Reserve Bank Admits The Best Way For Aussies To Buy A House Is To Rely On Their Parents

The next best thing to hope for is getting a home in your inheritance.

Stewart Perrie

Stewart Perrie

The Reserve Bank of Australia (RBA) has revealed the best way Aussies can get into the property market.

You wouldn't be alone in thinking that home ownership in some parts of Australia is a far-away dream.

Low interest rates and a booming property market has seen some homes go for hundreds of thousands of dollars above the asking price and no one knows when the gravy train is expected to run out.

If you're one of the people who have saved enough money for a deposit, only to get massively outbid at an auction, well the RBA has some advice: get your parents involved.

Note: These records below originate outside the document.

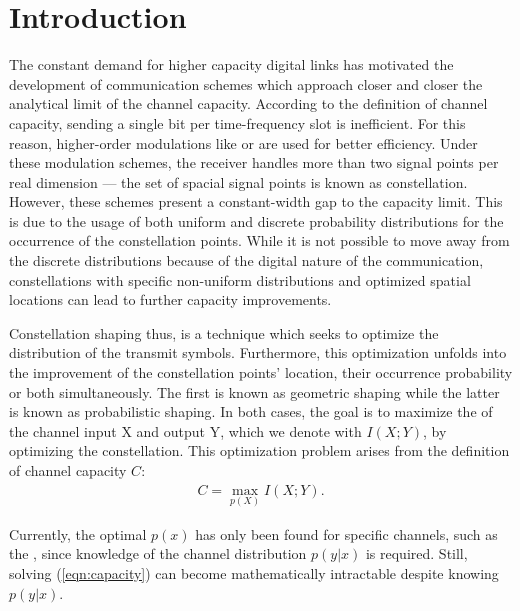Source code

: \chapter{Introduction}\label{chap:introduction}

The constant demand for higher capacity digital links has motivated the development of communication schemes which approach closer and closer the analytical limit of the channel capacity. According to the definition of channel capacity, sending a single bit per time-frequency slot is inefficient. For this reason, higher-order modulations like  or  are used for better efficiency. Under these modulation schemes, the receiver handles more than two signal points per real dimension --- the set of spacial signal points is known as constellation. However, these schemes present a constant-width gap to the capacity limit. This is due to the usage of both uniform and discrete probability distributions for the occurrence of the constellation points. While it is not possible to move away from the discrete distributions because of the digital nature of the communication, constellations with specific non-uniform distributions and optimized spatial locations can lead to further capacity improvements. 

Constellation shaping thus, is a technique which seeks to optimize the distribution of the transmit symbols. Furthermore, this optimization unfolds into the improvement of the constellation points' location, their occurrence probability or both simultaneously. The first is known as geometric shaping while the latter is known as probabilistic shaping. In both cases, the goal is to maximize the  of the channel input X and output Y, which we denote with $I(X;Y)$, by optimizing the constellation. This optimization problem arises from the definition of channel capacity $C$:
\begin{align}
\label{eqn:capacity}
	C = \max_{p(X)} I(X;Y).
\end{align}

Currently, the optimal $p(x)$ has only been found for specific channels, such as the , since knowledge of the channel distribution $p(y|x)$ is required. Still, solving (\ref{eqn:capacity}) can become mathematically intractable despite knowing $p(y|x)$.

RBA assistant governor Luci Ellis appeared at the Standing Committee on Tax and Revenue for an investigation into Australia's housing affordability and supply.

Alamy

It was there that she explained how potential home buyers will stand a much greater chance at their dreams if their parents already own a home.

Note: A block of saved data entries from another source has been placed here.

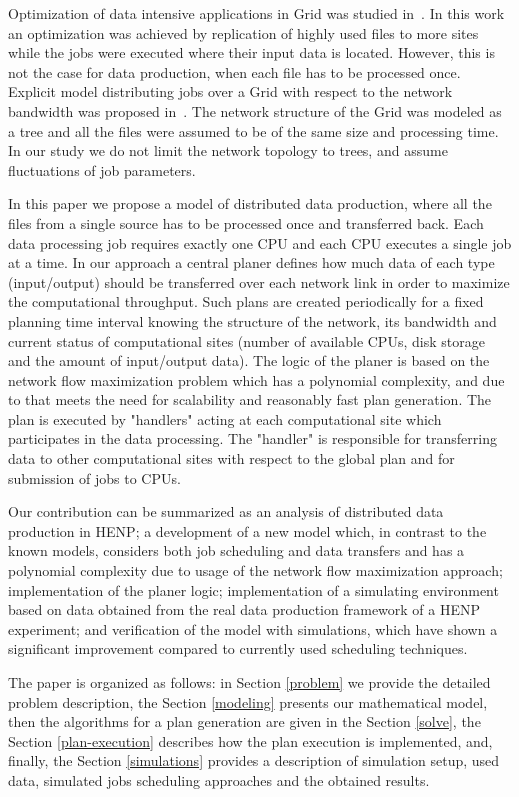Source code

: \documentclass{svjour3}                     %
\begin{document}
Optimization of data intensive applications in Grid was studied
in~\cite{Globus_scheduler}. In this work an optimization was achieved by
replication of highly used files to more sites while the jobs were executed
where their input data is located. However, this is not the case for data
production, when each file has to be processed once. 
%
Explicit model distributing jobs over a Grid with respect to the network
bandwidth was proposed in~\cite{Trees}. The network structure of the Grid was
modeled as a tree and all the files were assumed to be of the same size and
processing time. In our study we do not limit the network topology to trees,
and assume fluctuations of job parameters. 

In this paper we propose a model of distributed data production, where all the files from a single source has to be processed once and transferred back. Each data processing job requires exactly one CPU and each CPU executes a single job at a time. In our approach a central planer defines how much data of each type (input/output) should be transferred over each network link in order to maximize the computational throughput. Such plans are created periodically for a fixed planning time interval knowing the structure of the network, its bandwidth and current status of computational sites (number of available CPUs, disk storage and the amount of input/output data). The logic of the planer is based on the network flow maximization problem which has a polynomial complexity, and due to that meets the need for scalability and reasonably fast plan generation. The plan is executed by "handlers" acting at each computational site which participates in the data processing. The "handler" is responsible for transferring data to other computational sites with respect to the global plan and for submission of jobs to CPUs. 
 
Our contribution can be summarized as an analysis of distributed data production in HENP; a development of a new model which, in contrast to the known models, considers both job scheduling and data transfers and has a polynomial complexity due to usage of the network flow maximization approach; implementation of the planer logic; implementation of a simulating environment based on data obtained from the real data production framework of a HENP experiment; and verification of the model with simulations, which have shown a significant improvement compared to currently used scheduling techniques. 

The paper is organized as follows: in Section \ref{problem} we provide the detailed problem description, the Section \ref{modeling} presents our mathematical model, then the algorithms for a plan generation are given in the Section \ref{solve}, the Section \ref{plan-execution} describes how the plan execution is implemented, and, finally, the Section \ref{simulations} provides a description of simulation setup, used data, simulated jobs scheduling approaches and the obtained results. 
\end{document}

"There's a mechanism by which children can relatively easily end up being home owners," Ellis said.

The mechanism she's referring to is where the parent or parents use the equity from their property to get a decent home loan for their child or children.

According to Business Insider, the next best thing is simply getting your parent to put their home down in their will and the child will be a homeowner via inheritance.

Lovely to know that you just have to lose a parent to get onto the property ladder.

Luci Ellis said the children of parents who are renting their current property 'are going to be in a much more difficult situation'.

It's nuts to think that the standard way of buying a home has changed from doing it all by yourself to getting your mum or dad involved.

Alamy

Some people won't have that sort of relationship with their parents or they might not be in a financial position to help. Then what?

The RBA Assistant Governor admitted that 'some people will find it easier to purchase a home than others based on the socioeconomic position they were born into'.

Here's the kicker: the longer you wait in life to get onto the property ladder, and therefore pay off your mortgage, the harder your life will be.

"If you own your own home at the point you retire that's basically the thing you need to do to not to be in poverty in retirement," Luci Ellis said.

Great, so you better get on the phone and ask mum or dad about property.